#### Exercise aim
A verbatim copy of the lines from the one with "#### Working" through the final line below is required; print it and nothing else.

(Items from a dataset)
___
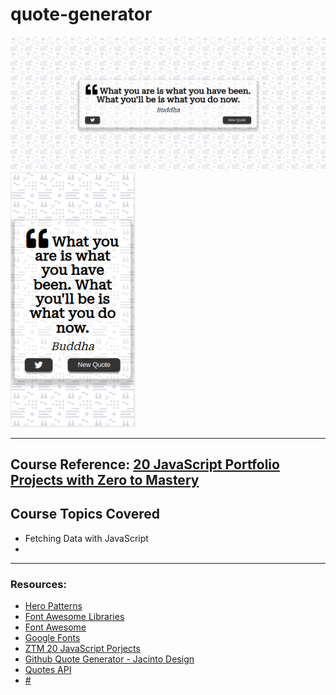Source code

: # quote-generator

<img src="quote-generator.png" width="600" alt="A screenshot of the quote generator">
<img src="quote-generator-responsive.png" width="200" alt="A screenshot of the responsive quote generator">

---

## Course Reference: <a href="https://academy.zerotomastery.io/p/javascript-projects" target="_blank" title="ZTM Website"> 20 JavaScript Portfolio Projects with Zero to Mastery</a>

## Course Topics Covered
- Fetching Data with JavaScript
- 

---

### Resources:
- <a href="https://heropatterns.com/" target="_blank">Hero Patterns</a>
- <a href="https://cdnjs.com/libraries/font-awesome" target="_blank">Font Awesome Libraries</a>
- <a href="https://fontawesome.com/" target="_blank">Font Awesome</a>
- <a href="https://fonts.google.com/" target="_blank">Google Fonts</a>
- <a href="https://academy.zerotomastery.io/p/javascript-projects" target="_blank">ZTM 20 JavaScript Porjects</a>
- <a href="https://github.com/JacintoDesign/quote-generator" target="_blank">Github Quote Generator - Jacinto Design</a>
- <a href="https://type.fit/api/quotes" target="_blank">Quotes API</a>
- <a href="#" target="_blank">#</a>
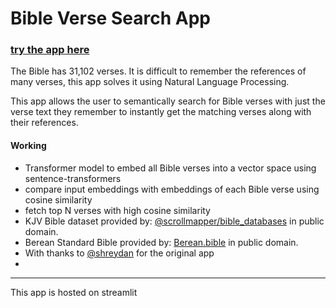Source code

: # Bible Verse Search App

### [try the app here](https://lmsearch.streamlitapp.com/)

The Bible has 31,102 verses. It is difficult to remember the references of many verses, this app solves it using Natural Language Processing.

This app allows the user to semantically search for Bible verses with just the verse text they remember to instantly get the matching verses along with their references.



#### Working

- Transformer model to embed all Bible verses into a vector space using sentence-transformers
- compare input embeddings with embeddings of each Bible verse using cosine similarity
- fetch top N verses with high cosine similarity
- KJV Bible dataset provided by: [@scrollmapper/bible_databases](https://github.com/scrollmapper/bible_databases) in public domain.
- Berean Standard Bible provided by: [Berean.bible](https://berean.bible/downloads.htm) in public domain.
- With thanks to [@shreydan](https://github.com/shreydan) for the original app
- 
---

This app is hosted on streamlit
___
#### The answer
#### Working

- Transformer model to embed all Bible verses into a vector space using sentence-transformers
- compare input embeddings with embeddings of each Bible verse using cosine similarity
- fetch top N verses with high cosine similarity
- KJV Bible dataset provided by: [@scrollmapper/bible_databases](https://github.com/scrollmapper/bible_databases) in public domain.
- Berean Standard Bible provided by: [Berean.bible](https://berean.bible/downloads.htm) in public domain.
- With thanks to [@shreydan](https://github.com/shreydan) for the original app
- 
---

This app is hosted on streamlit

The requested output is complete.